Também se associaram a esta campanha o Omnicom PR Group, com a gestão das Media Relations, a OMD com o planeamento de meios e a produtora LOOKS, na área dos audiovisuais. Este projeto, que foi desenvolvido com grande confidencialidade, levou muitos utilizadores nas redes sociais a estabelecer paralelos com a série de episódios Black Mirror, pela forma como expôs uma distopia tecnológica que, afinal, está mais próxima da realidade do que se imagina.

 

A primeira fase da campanha arrancou a 9 de fevereiro, com a apresentação de um alegado dispositivo composto por dois microchips subcutâneos que prometiam revolucionar as relações amorosas através de localização permanente, sincronização automática de passwords e monitorização de contactos.
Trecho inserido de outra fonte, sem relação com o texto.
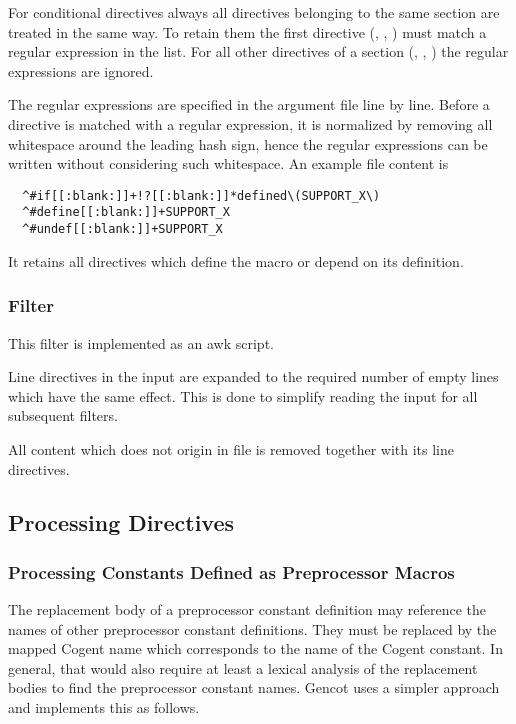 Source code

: For conditional directives always all directives belonging to the same section are treated in the same way.
To retain them the first directive (, , ) must match a regular expression
in the list. For all other directives of a section (, , ) the 
regular expressions are ignored.

The regular expressions are specified in the argument file line by line. Before a directive is matched with 
a regular expression, it is normalized by removing all whitespace around the leading hash sign, hence the
regular expressions can be written without considering such whitespace. An example file content is
\begin{verbatim}
  ^#if[[:blank:]]+!?[[:blank:]]*defined\(SUPPORT_X\)
  ^#define[[:blank:]]+SUPPORT_X
  ^#undef[[:blank:]]+SUPPORT_X
\end{verbatim}
It retains all directives which define the macro  or depend on its definition.

\subsubsection{Filter }

This filter is implemented as an awk script.

Line directives in the input are expanded to the required number of empty lines
which have the same effect. This is done to simplify reading the input for all subsequent filters.

All content which does not origin in file  is removed together with its line directives.

\subsection{Processing Directives}

\subsubsection{Processing Constants Defined as Preprocessor Macros}

The replacement body of a preprocessor constant definition may reference the names of other preprocessor
constant definitions. They must be replaced by the mapped Cogent name which corresponds to the name of
the Cogent constant. In general, that would also require at least a lexical analysis of the replacement
bodies to find the preprocessor constant names. Gencot uses a simpler approach and implements this as follows.

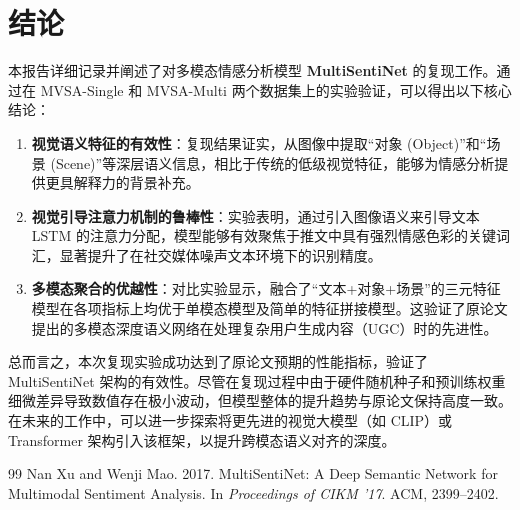 \documentclass[conference, 12pt,onecolumn]{IEEEtran}
\begin{document}
\section{结论}

本报告详细记录并阐述了对多模态情感分析模型 \textbf{MultiSentiNet} 的复现工作。通过在 MVSA-Single 和 MVSA-Multi 两个数据集上的实验验证，可以得出以下核心结论：

\begin{enumerate}
    \item \textbf{视觉语义特征的有效性}：复现结果证实，从图像中提取“对象 (Object)”和“场景 (Scene)”等深层语义信息，相比于传统的低级视觉特征，能够为情感分析提供更具解释力的背景补充。
    \item \textbf{视觉引导注意力机制的鲁棒性}：实验表明，通过引入图像语义来引导文本 LSTM 的注意力分配，模型能够有效聚焦于推文中具有强烈情感色彩的关键词汇，显著提升了在社交媒体噪声文本环境下的识别精度。
    \item \textbf{多模态聚合的优越性}：对比实验显示，融合了“文本+对象+场景”的三元特征模型在各项指标上均优于单模态模型及简单的特征拼接模型。这验证了原论文提出的多模态深度语义网络在处理复杂用户生成内容（UGC）时的先进性。
\end{enumerate}

总而言之，本次复现实验成功达到了原论文预期的性能指标，验证了 MultiSentiNet 架构的有效性。尽管在复现过程中由于硬件随机种子和预训练权重细微差异导致数值存在极小波动，但模型整体的提升趋势与原论文保持高度一致。在未来的工作中，可以进一步探索将更先进的视觉大模型（如 CLIP）或 Transformer 架构引入该框架，以提升跨模态语义对齐的深度。


\begin{thebibliography}{99}
 Nan Xu and Wenji Mao. 2017. MultiSentiNet: A Deep Semantic Network for Multimodal Sentiment Analysis. In \textit{Proceedings of CIKM '17}. ACM, 2399–2402.
\end{thebibliography}
\end{document}
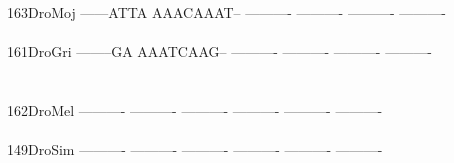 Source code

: \documentclass[11pt,twoside,reqno,a4paper]{article}
\begin{document}
{163\hspace*{2\charwidth}DroMoj	------ATTA	AAACAAAT--	----------	----------	----------	----------	\\
\hspace*{5\charwidth}\hspace*{7\charwidth}\hspace*{1\charwidth}\hspace*{1\charwidth}\hspace*{1\charwidth}\hspace*{1\charwidth}\hspace*{1\charwidth}\hspace*{1\charwidth}\\
161\hspace*{2\charwidth}DroGri	--------GA	AAATCAAG--	----------	----------	----------	----------	\\
\hspace*{5\charwidth}\hspace*{7\charwidth}\hspace*{1\charwidth}\hspace*{1\charwidth}\hspace*{1\charwidth}\hspace*{1\charwidth}\hspace*{1\charwidth}\hspace*{1\charwidth}\\
\\
162\hspace*{2\charwidth}DroMel	----------	----------	----------	----------	----------	----------	\\
\hspace*{5\charwidth}\hspace*{7\charwidth}\hspace*{1\charwidth}\hspace*{1\charwidth}\hspace*{1\charwidth}\hspace*{1\charwidth}\hspace*{1\charwidth}\hspace*{1\charwidth}\\
149\hspace*{2\charwidth}DroSim	----------	----------	----------	----------	----------	----------	\\
\hspace*{5\charwidth}\hspace*{7\charwidth}\hspace*{1\charwidth}\hspace*{1\charwidth}\hspace*{1\charwidth}\hspace*{1\charwidth}\hspace*{1\charwidth}\hspace*{1\charwidth}\\
}
\end{document}
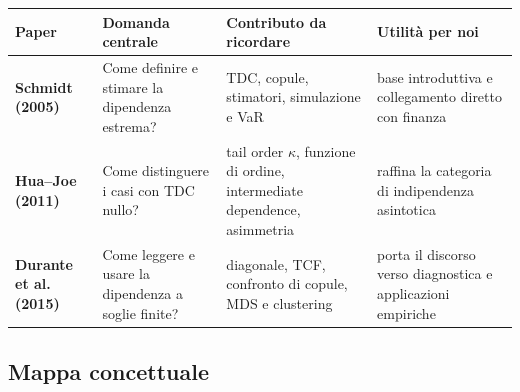 \documentclass[11pt,a4paper]{article}
\begin{document}
\begin{center}
\small
\begin{tabularx}{\textwidth}{>{\bfseries}p{2.4cm}p{3.1cm}X X}
\toprule
Paper & Domanda centrale & Contributo da ricordare & Utilità per noi\\
\midrule
Schmidt (2005) & Come definire e stimare la dipendenza estrema? & TDC, copule, stimatori, simulazione e VaR & base introduttiva e collegamento diretto con finanza\\
Hua--Joe (2011) & Come distinguere i casi con TDC nullo? & tail order $\kappa$, funzione di ordine, intermediate dependence, asimmetria & raffina la categoria di indipendenza asintotica\\
Durante et al. (2015) & Come leggere e usare la dipendenza a soglie finite? & diagonale, TCF, confronto di copule, MDS e clustering & porta il discorso verso diagnostica e applicazioni empiriche\\
\bottomrule
\end{tabularx}
\end{center}

\subsection{Mappa concettuale}

\begin{center}
\end{center}
\end{document}
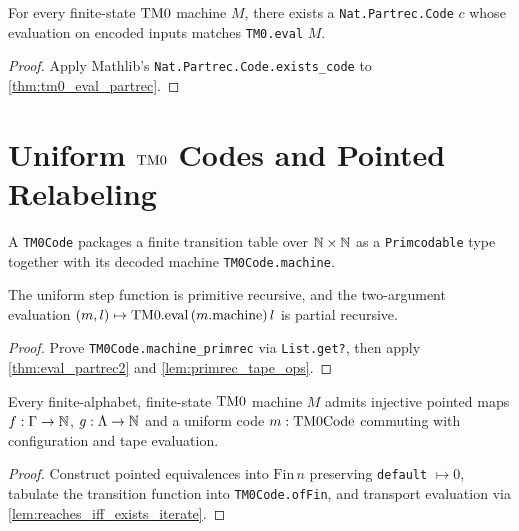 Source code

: \begin{corollary}
  \label{cor:exists_code_eval}
  \leanok
  For every finite-state $\mathrm{TM0}$ machine $M$, there exists a \texttt{Nat.Partrec.Code} $c$ whose evaluation on encoded inputs matches \texttt{TM0.eval} $M$.
\end{corollary}
\begin{proof}
  \leanok
  Apply Mathlib's \texttt{Nat.Partrec.Code.exists\_code} to \ref{thm:tm0_eval_partrec}.
\end{proof}

\chapter{Uniform $\mathrm{TM0}$ Codes and Pointed Relabeling}

\begin{definition}
  \label{def:tm0Code}
  \leanok
  A \texttt{TM0Code} packages a finite transition table over $\mathbb{N} \times \mathbb{N}$ as a \texttt{Primcodable} type together with its decoded machine \texttt{TM0Code.machine}.
\end{definition}

\begin{theorem}
  \label{thm:tm0Code_eval_partrec}
  \leanok
  The uniform step function is primitive recursive, and the two-argument evaluation $(m, l) \mapsto \mathrm{TM0}.\mathrm{eval}\,(m.\mathrm{machine})\,l$ is partial recursive.
\end{theorem}
\begin{proof}
  \leanok
  Prove \texttt{TM0Code.machine\_primrec} via \texttt{List.get?}, then apply \ref{thm:eval_partrec2} and \ref{lem:primrec_tape_ops}.
\end{proof}

\begin{theorem}
  \label{thm:exists_relabeling}
  \leanok
  Every finite-alphabet, finite-state $\mathrm{TM0}$ machine $M$ admits injective pointed maps $f : \Gamma \to \mathbb{N}$, $g : \Lambda \to \mathbb{N}$ and a uniform code $m : \mathrm{TM0Code}$ commuting with configuration and tape evaluation.
\end{theorem}
\begin{proof}
  \leanok
  Construct pointed equivalences into $\mathrm{Fin}\,n$ preserving \texttt{default} $\mapsto 0$, tabulate the transition function into \texttt{TM0Code.ofFin}, and transport evaluation via \ref{lem:reaches_iff_exists_iterate}.
\end{proof}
O claim - “Dois chips, um namoro, zero segredos” - desencadeou uma onda imediata de indignação nas redes sociais, com milhares de reações críticas ao caráter invasivo e controlador do conceito.


“Dois chips, um namoro, zero segredos!”: RelationChip era, afinal, uma campanha da APAV

A polémica fazia parte da estratégia.

 

A campanha foi desenhada como um exercício de inversão: tornar físico e explícito, através de um chip subcutâneo, aquilo que muitos jovens já praticam diariamente por via do telemóvel - partilha de palavras-passe, controlo de localização, vigilância de contactos e mensagens. Os chips não existem, mas refletem um comportamento real que acontece com frequência. Os chips não fazem nada que os jovens não façam já com os seus telemóveis, quando exigem que o outro elemento do casal tenha o localizador sempre ligado, dê acesso ao telemóvel e às suas redes sociais, que prove através de fotografias ou vídeos onde está e com quem está. Segundo dados divulgados pela APAV, nos últimos quatro anos foram apoiadas 3 968 vítimas de violência durante e após relações de namoro, sendo que 29% das pessoas apoiadas tinha menos de 25 anos. O controlo surge como uma das formas de violência mais normalizadas, frequentemente confundida com demonstração de amor.

 

“A ideia foi confrontar as pessoas com o seu próprio comportamento. Se o chip parece desumano e excessivo, então é legítimo questionar por que aceitamos as mesmas práticas quando mediadas por um smartphone”, afirma João Guimarães, Diretor Criativo da BBDO Portugal. “Criámos um produto extremo para tornar visível o que acontece de forma invisível. A indignação não era um efeito colateral, era parte do processo. Só a partir desse desconforto seria possível gerar debate real. No final, o que queremos é ajudar a APAV a levar os jovens a ‘mudar o chip’: não banalizar o controlo e reconhecer que este tipo de comportamento é, efetivamente, uma forma de violência”, afirma.

 

A estratégia incluiu uma ação concertada com os Media, que mantiveram confidencialidade numa primeira fase, permitindo que a discussão nas redes sociais se desenvolvesse antes da revelação. Também foram envolvidos influenciadores na amplificação inicial do conceito, contribuindo para intensificar a reação negativa e ampliar o alcance da conversa.

 

“A comunicação de uma campanha como esta exige novas linguagens e uma presença consistente nos canais onde estas conversas acontecem”, diz Sofia Fernandes, Country Manager do Omnicom PR Group, que garante que para esta campanha integraram “media tradicionais, redes sociais e criadores de conteúdo numa abordagem coordenada, respeitando o tempo do debate público”. “Se houve uma reação forte à mensagem inicial, esperamos que a mensagem final - clara e positiva - tenha impacto semelhante”, continua.

 

Com a revelação, a campanha entra agora na sua fase informativa, mantendo presença nos mesmos canais - site, Instagram, TikTok, mupis digitais e display - com a mensagem: “Muda o chip. Controlo no namoro é violência.”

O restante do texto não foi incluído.